━━ Material supplied

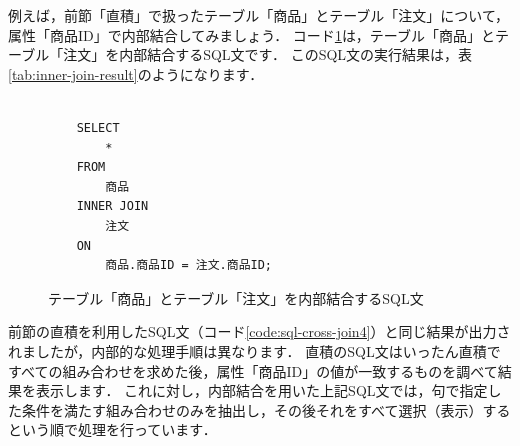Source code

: 例えば，前節「直積」で扱ったテーブル「商品」とテーブル「注文」について，属性「商品ID」で内部結合してみましょう．
コード\ref{code:inner-join}は，テーブル「商品」とテーブル「注文」を内部結合するSQL文です．
このSQL文の実行結果は，表\ref{tab:inner-join-result}のようになります．
\begin{figure}[!htbp]
    \begin{verbatim}

    SELECT
        *
    FROM
        商品
    INNER JOIN
        注文
    ON
        商品.商品ID = 注文.商品ID;

    \end{verbatim}
    \captionsetup{name=コード}
    \caption{テーブル「商品」とテーブル「注文」を内部結合するSQL文}
    \label{code:inner-join}
\end{figure}
\begin{table}[!htbp]
    \centering
    \caption{テーブル「商品」とテーブル「注文」を内部結合するSQL文の実行結果}
    \label{tab:inner-join-result}
\end{table}

前節の直積を利用したSQL文（コード\ref{code:sql-cross-join4}）と同じ結果が出力されましたが，内部的な処理手順は異なります．
直積のSQL文はいったん直積ですべての組み合わせを求めた後，属性「商品ID」の値が一致するものを調べて結果を表示します．
これに対し，内部結合を用いた上記SQL文では，句で指定した条件を満たす組み合わせのみを抽出し，その後それをすべて選択（表示）するという順で処理を行っています．

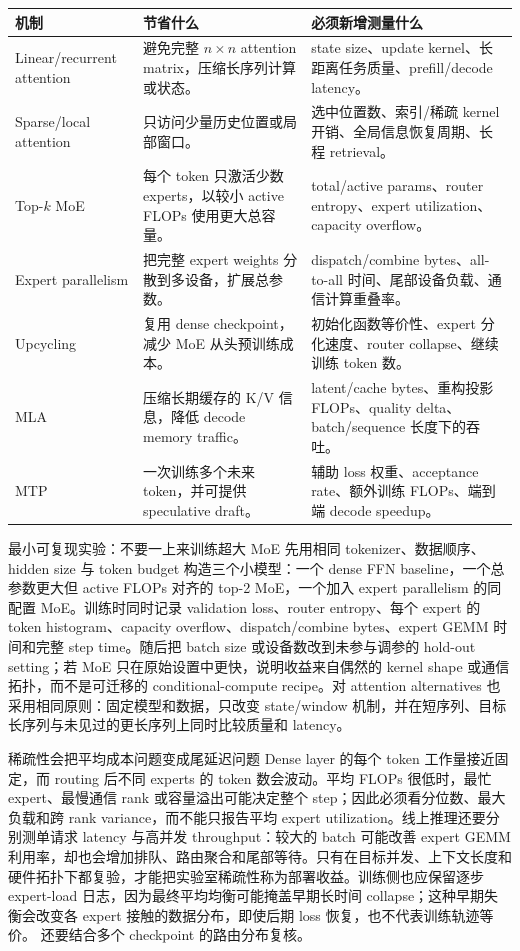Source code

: \documentclass[a4paper]{article}
\begin{document}
\begin{longtable}{p{}p{}p{}}
\toprule
机制 & 节省什么 & 必须新增测量什么 \\
\midrule
Linear/recurrent attention & 避免完整 $n\times n$ attention matrix，压缩长序列计算或状态。 & state size、update kernel、长距离任务质量、prefill/decode latency。 \\
Sparse/local attention & 只访问少量历史位置或局部窗口。 & 选中位置数、索引/稀疏 kernel 开销、全局信息恢复周期、长程 retrieval。 \\
Top-$k$ MoE & 每个 token 只激活少数 experts，以较小 active FLOPs 使用更大总容量。 & total/active params、router entropy、expert utilization、capacity overflow。 \\
Expert parallelism & 把完整 expert weights 分散到多设备，扩展总参数。 & dispatch/combine bytes、all-to-all 时间、尾部设备负载、通信计算重叠率。 \\
Upcycling & 复用 dense checkpoint，减少 MoE 从头预训练成本。 & 初始化函数等价性、expert 分化速度、router collapse、继续训练 token 数。 \\
MLA & 压缩长期缓存的 K/V 信息，降低 decode memory traffic。 & latent/cache bytes、重构投影 FLOPs、quality delta、batch/sequence 长度下的吞吐。 \\
MTP & 一次训练多个未来 token，并可提供 speculative draft。 & 辅助 loss 权重、acceptance rate、额外训练 FLOPs、端到端 decode speedup。 \\
\bottomrule
\end{longtable}

\begin{importantbox}{最小可复现实验：不要一上来训练超大 MoE}
先用相同 tokenizer、数据顺序、hidden size 与 token budget 构造三个小模型：一个 dense FFN baseline，一个总参数更大但 active FLOPs 对齐的 top-2 MoE，一个加入 expert parallelism 的同配置 MoE。训练时同时记录 validation loss、router entropy、每个 expert 的 token histogram、capacity overflow、dispatch/combine bytes、expert GEMM 时间和完整 step time。随后把 batch size 或设备数改到未参与调参的 hold-out setting；若 MoE 只在原始设置中更快，说明收益来自偶然的 kernel shape 或通信拓扑，而不是可迁移的 conditional-compute recipe。对 attention alternatives 也采用相同原则：固定模型和数据，只改变 state/window 机制，并在短序列、目标长序列与未见过的更长序列上同时比较质量和 latency。
\end{importantbox}

\begin{warningbox}{稀疏性会把平均成本问题变成尾延迟问题}
Dense layer 的每个 token 工作量接近固定，而 routing 后不同 experts 的 token 数会波动。平均 FLOPs 很低时，最忙 expert、最慢通信 rank 或容量溢出可能决定整个 step；因此必须看分位数、最大负载和跨 rank variance，而不能只报告平均 expert utilization。线上推理还要分别测单请求 latency 与高并发 throughput：较大的 batch 可能改善 expert GEMM 利用率，却也会增加排队、路由聚合和尾部等待。只有在目标并发、上下文长度和硬件拓扑下都复验，才能把实验室稀疏性称为部署收益。训练侧也应保留逐步 expert-load 日志，因为最终平均均衡可能掩盖早期长时间 collapse；这种早期失衡会改变各 expert 接触的数据分布，即使后期 loss 恢复，也不代表训练轨迹等价。
还要结合多个 checkpoint 的路由分布复核。
\end{warningbox}
\end{document}
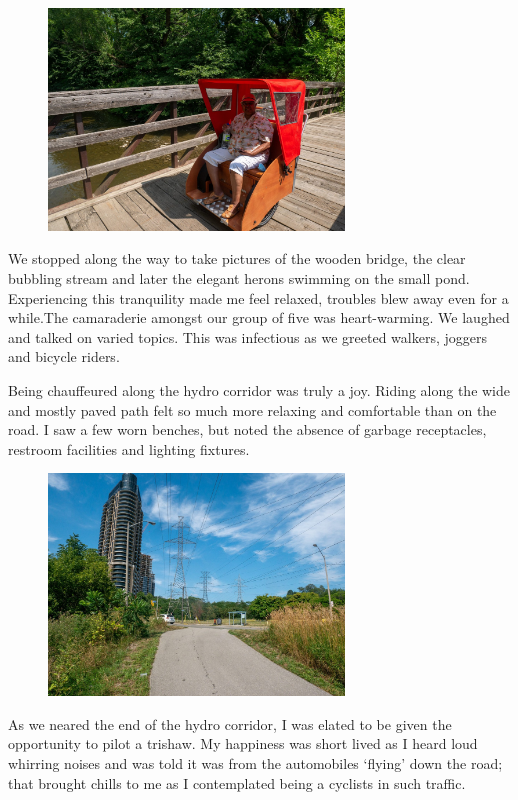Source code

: \documentclass[letter]{ourGreenwayBrand}
\begin{document}
\begin{figure}[htbp]
  \centering
  \includegraphics[width=0.7\textwidth]{images/1220575-2048x1538.jpg}
\end{figure}

We stopped along the way to take pictures of the wooden bridge, the clear bubbling stream and later the elegant herons swimming on the small pond. Experiencing this tranquility made me feel relaxed, troubles blew away even for a while.The camaraderie amongst our group of five was heart-warming. We laughed and talked on varied topics. This was infectious as we greeted walkers, joggers and bicycle riders.

Being chauffeured along the hydro corridor was truly a joy. Riding along the wide and mostly paved path felt so much more relaxing and comfortable than on the road. I saw a few worn benches, but noted the absence of garbage receptacles, restroom facilities and lighting fixtures.

\begin{figure}[htbp]
  \centering
  \includegraphics[width=0.7\textwidth]{images/1220586-2048x1538-1.jpg}
\end{figure}

As we neared the end of the hydro corridor, I was elated to be given the opportunity to pilot a trishaw. My happiness was short lived as I heard loud whirring noises and was told it was from the automobiles ‘flying’ down the road; that brought chills to me as I contemplated being a cyclists in such traffic.
\end{document}
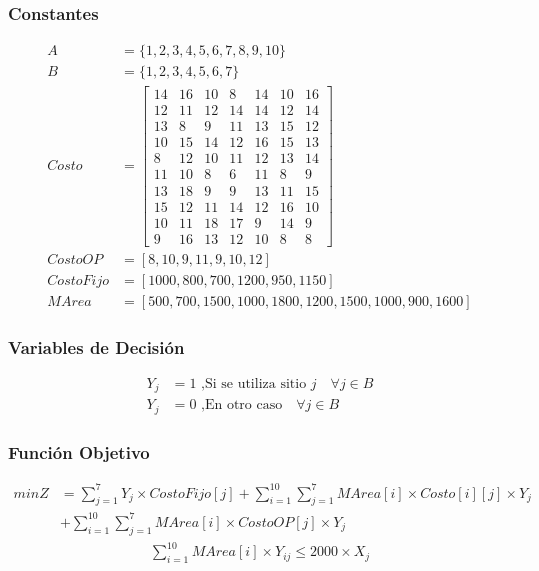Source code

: \documentclass[a4paper,12pt]{article}
\begin{document}
\subsubsection{Constantes}
\begin{equation*}
\begin{split}
A&=\{1,2,3,4,5,6,7,8,9,10\}\\
B&=\{1,2,3,4,5,6,7\}\\
Costo &= \begin{bmatrix}
14 & 16 & 10 & 8 & 14 & 10 & 16\\
12 & 11 & 12 & 14 & 14 & 12 & 14\\
13 & 8 & 9 & 11 & 13 & 15 & 12\\
10 & 15 & 14 & 12 & 16 & 15 & 13\\
8 & 12 & 10 & 11 & 12 & 13 & 14\\
11 & 10 & 8 & 6 & 11 & 8 & 9\\
13 & 18 & 9 & 9 & 13 & 11 & 15\\
15 & 12 & 11 & 14 & 12 & 16 & 10\\
10 & 11 & 18 & 17 & 9 & 14 & 9\\
9 & 16 & 13 & 12 & 10 & 8 & 8
\end{bmatrix}\\
CostoOP&=[8,10,9,11,9,10,12]\\
CostoFijo&=[1000,800,700,1200,950,1150]\\
MArea&=[500,700,1500,1000,1800,1200,1500,1000,900,1600]
\end{split}
\end{equation*}
\subsubsection{Variables de Decisión}
\begin{equation*}
\begin{split}
	Y_j&=1\text{ ,Si se utiliza sitio } j\quad \forall j \in B\\
	Y_{j}&= 0 \text{ ,En otro caso}\quad \forall j \in B
\end{split}
\end{equation*}
\subsubsection{Función Objetivo}
\begin{equation*}
\begin{split}
minZ &= \sum_{j=1}^{7}Y_j\times CostoFijo[j] + \sum_{i=1}^{10}\sum_{j=1}^{7}MArea[i]\times Costo[i][j]\times Y_j\\ 
&+ \sum_{i=1}^{10}\sum_{j=1}^{7}MArea[i]\times CostoOP[j]\times Y_j
\end{split}
\end{equation*}
\begin{equation*}
\begin{split}
\sum_{i=1}^{10}MArea[i]\times Y_{ij}\leq 2000\times X_j
\end{split}
\end{equation*}
\end{document}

━━━━

What to work on = Show all lines above holding the word "capacity".

Answer space =
Top-$k$ MoE & 每个 token 只激活少数 experts，以较小 active FLOPs 使用更大总容量。 & total/active params、router entropy、expert utilization、capacity overflow。 \\
先用相同 tokenizer、数据顺序、hidden size 与 token budget 构造三个小模型：一个 dense FFN baseline，一个总参数更大但 active FLOPs 对齐的 top-2 MoE，一个加入 expert parallelism 的同配置 MoE。训练时同时记录 validation loss、router entropy、每个 expert 的 token histogram、capacity overflow、dispatch/combine bytes、expert GEMM 时间和完整 step time。随后把 batch size 或设备数改到未参与调参的 hold-out setting；若 MoE 只在原始设置中更快，说明收益来自偶然的 kernel shape 或通信拓扑，而不是可迁移的 conditional-compute recipe。对 attention alternatives 也采用相同原则：固定模型和数据，只改变 state/window 机制，并在短序列、目标长序列与未见过的更长序列上同时比较质量和 latency。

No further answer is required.